中井圭さん、松崎まことさん、松崎健夫さん、海下真夕さんでお送りしました!



まずはそもそも西部劇の成り立ちって?西部劇の定義って?ということを健夫さんに教えていただきました!

西部劇とは、『アメリカ西部開拓時代における人々の生活や背景を題材にした映画で、必ずしもアメリカ西部があ舞台ではない。西部劇は映画史初期から制作され、1910年にジャンルとして確立された。当初はカウボーイやガンマンを主人公としたアクション映画が中心だった。先住民を敵役にした勧善懲悪ものが多く、フロンティアスピリッツを描く英雄伝や武勇伝の数々がハリウッドでは1950年代まで西部劇として大量生産された。』ということなんだそうです。

 

映画史としては1903年の大列車強盗が最初の西部劇だと言われているそうですが、諸説や異論もあります。

その一つは、この作品は西部劇の文脈で作られていないんじゃないかと説。初めての西部劇と言われるぐらいなので、まだ西部劇とは何かが確立しておらず、後から見た人が西部劇と言っているだけで作った本人達も西部劇として作ろうとしていたわけではないということ。本人達は当時流行っていた犯罪映画として、もしくは当時の映画の特色である色んな珍しい場所を見せる紀行映画として作っていたのだそう。

 

他にも、大列車強盗自体は1896年に上演された舞台の映画化であることから西部劇ではないという説、ワイルドウエストショーでバッファロー・ビルというスターのショーを記録した映像が最初とする説、そして監督のエドウィン・S・ポーター自身が大列車強盗以後、1906年の「カウボーイの生活」でこれが西部劇として撮った作品だと言っていることなどなどの諸説があります。

 

戦前から1950年代前半位までが西部劇の全盛だったと語ったまことさん。

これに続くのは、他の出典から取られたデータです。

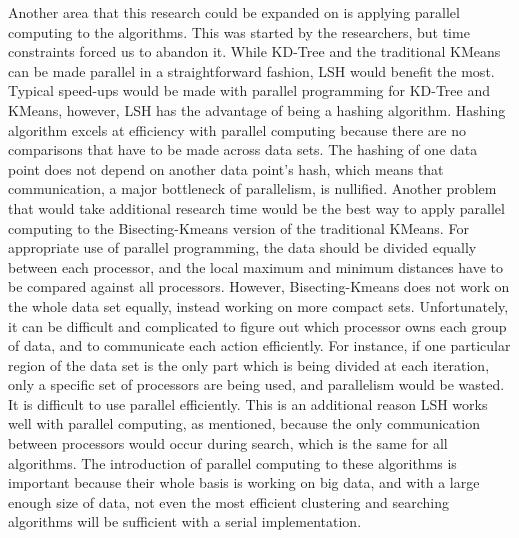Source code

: \documentclass[journal]{IEEEtran}
\begin{document}
Another area that this research could be expanded on is applying parallel computing to the algorithms. This was started by the researchers, but time constraints forced us to abandon it. While KD-Tree and the traditional KMeans can be made parallel in a straightforward fashion, LSH would benefit the most. Typical speed-ups would be made with parallel programming for KD-Tree and KMeans, however, LSH has the advantage of being a hashing algorithm. Hashing algorithm excels at efficiency with parallel computing because there are no comparisons that have to be made across data sets. The hashing of one data point does not depend on another data point's hash, which means that communication, a major bottleneck of parallelism, is nullified. Another problem that would take additional research time would be the best way to apply parallel computing to the Bisecting-Kmeans version of the traditional KMeans. For appropriate use of parallel programming, the data should be divided equally between each processor, and the local maximum and minimum distances have to be compared against all processors. However, Bisecting-Kmeans does not work on the whole data set equally, instead working on more compact sets. Unfortunately, it can be difficult and complicated to figure out which processor owns each group of data, and to communicate each action efficiently. For instance, if one particular region of the data set is the only part which is being divided at each iteration, only a specific set of processors are being used, and parallelism would be wasted. It is difficult to use parallel efficiently. This is an additional reason LSH works well with parallel computing, as mentioned, because the only communication between processors would occur during search, which is the same for all algorithms. The introduction of parallel computing to these algorithms is important because their whole basis is working on big data, and with a large enough size of data, not even the most efficient clustering and searching algorithms will be sufficient with a serial implementation. 
\end{document}
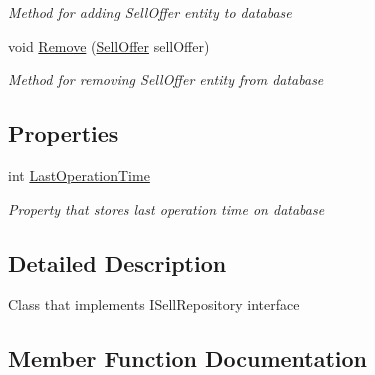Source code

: \begin{DoxyCompactItemize}
\begin{DoxyCompactList}\small\item\em Method for adding Sell\+Offer entity to database \end{DoxyCompactList}\item 
void \mbox{\hyperlink{class_gielda_l2_1_1_i_n_f_r_a_s_t_r_u_c_t_u_r_e_1_1_repositories_1_1_sell_offer_repostory_ad66a43f51403182c2c341f8fcfc77715}{Remove}} (\mbox{\hyperlink{class_gielda_l2_1_1_d_b_1_1_entities_1_1_sell_offer}{Sell\+Offer}} sell\+Offer)
\begin{DoxyCompactList}\small\item\em Method for removing Sell\+Offer entity from database \end{DoxyCompactList}\end{DoxyCompactItemize}
\subsection*{Properties}
\begin{DoxyCompactItemize}
\item 
int \mbox{\hyperlink{class_gielda_l2_1_1_i_n_f_r_a_s_t_r_u_c_t_u_r_e_1_1_repositories_1_1_sell_offer_repostory_af456365d00cc4fcbb2f280ec86dc1a1c}{Last\+Operation\+Time}}
\begin{DoxyCompactList}\small\item\em Property that stores last operation time on database \end{DoxyCompactList}\end{DoxyCompactItemize}


\subsection{Detailed Description}
Class that implements I\+Sell\+Repository interface 



\subsection{Member Function Documentation}
\mbox{\label{class_gielda_l2_1_1_i_n_f_r_a_s_t_r_u_c_t_u_r_e_1_1_repositories_1_1_sell_offer_repostory_a9998a9883c5ae73fb854eeff44075e73}} 
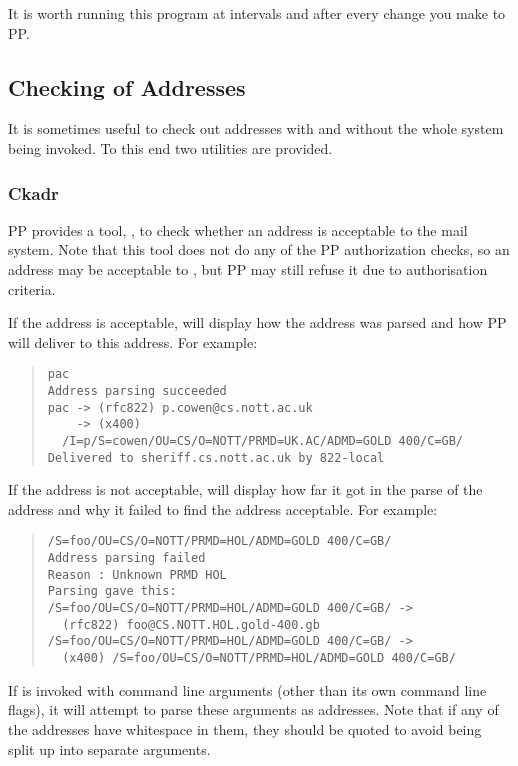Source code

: It is worth running this program at intervals and after every change
you make to PP.

\subsection{Checking of Addresses}

It is sometimes useful to check out addresses  with and without the
whole system being invoked. To this end two utilities are provided.

\subsubsection{Ckadr}

PP provides a tool, , to check whether an address is
acceptable to the mail system.
Note that this tool does not do any of the PP authorization checks,
so an address may be acceptable to , but PP may still
refuse it due to authorisation criteria.

If the address is acceptable,  will display how the
address was parsed and how PP will deliver to this address.
For example:
\begin{quote}\small\begin{verbatim}
pac
Address parsing succeeded
pac -> (rfc822) p.cowen@cs.nott.ac.uk
    -> (x400) 
  /I=p/S=cowen/OU=CS/O=NOTT/PRMD=UK.AC/ADMD=GOLD 400/C=GB/
Delivered to sheriff.cs.nott.ac.uk by 822-local
\end{verbatim}\end{quote}  

If the address is not acceptable,  will display how far
it got in the parse of the address and why it failed to find the
address acceptable.
For example:
\begin{quote}\small\begin{verbatim}
/S=foo/OU=CS/O=NOTT/PRMD=HOL/ADMD=GOLD 400/C=GB/
Address parsing failed
Reason : Unknown PRMD HOL
Parsing gave this:
/S=foo/OU=CS/O=NOTT/PRMD=HOL/ADMD=GOLD 400/C=GB/ ->
  (rfc822) foo@CS.NOTT.HOL.gold-400.gb
/S=foo/OU=CS/O=NOTT/PRMD=HOL/ADMD=GOLD 400/C=GB/ ->
  (x400) /S=foo/OU=CS/O=NOTT/PRMD=HOL/ADMD=GOLD 400/C=GB/
\end{verbatim}\end{quote}

If  is invoked with command line arguments (other than its
own command line flags), it will
attempt to parse these arguments as addresses.
Note that if any of the addresses have whitespace in them, they should
be quoted to avoid being split up into separate arguments.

代表的なスターはジョン・ウェイン。西部劇自体は太平洋戦争の前くらいがピークで、戦後は暗い要素が入るなど時代の影響を受けて遷移しながらも、テレビが登場する前の50年代中盤位までは大衆娯楽として大きな存在でした。50年代頃からは赤狩りを始めいろんな社会問題があり、描けないものが増えたり、純粋に西部劇のヒーローがヒーローでいられない時代が来ました。それと同時にテレビが普及したことも大きなポイント。わざわざ映画館に行かなくてもテレビで見られるようになり、西部劇は勿論、映画業界全体が斜陽の時代へと入ります。

 

しかし、ハリウッドではお金にならず作られなくなった西部劇も、海外に需要が出てくるようになりました。50年代後半から60年代にかけて西部劇自体がアメリカのものではなくなり、60年代中盤にはヨーロッパの西部劇がピークに。

その象徴ともなるのが64年にイタリアでつくられた「マカロニウエスタン」。

アメリカにはヘイズ・コードという、悪人は死ななくてはいけない、残虐なシーンはだめ、などの規制がありました。

しかしイタリアならそれは関係のないこと。

舞台装置を使ったアクションや如何に残虐なことや悪いことをするかということを徹底したり、信じる者のための開拓ではない、お金の為なら何でもやるようなアウトローや無政府主義者の主人公が増え、従来のハリウッドの西部劇と比べるとかなり衝撃的な作品が作られました。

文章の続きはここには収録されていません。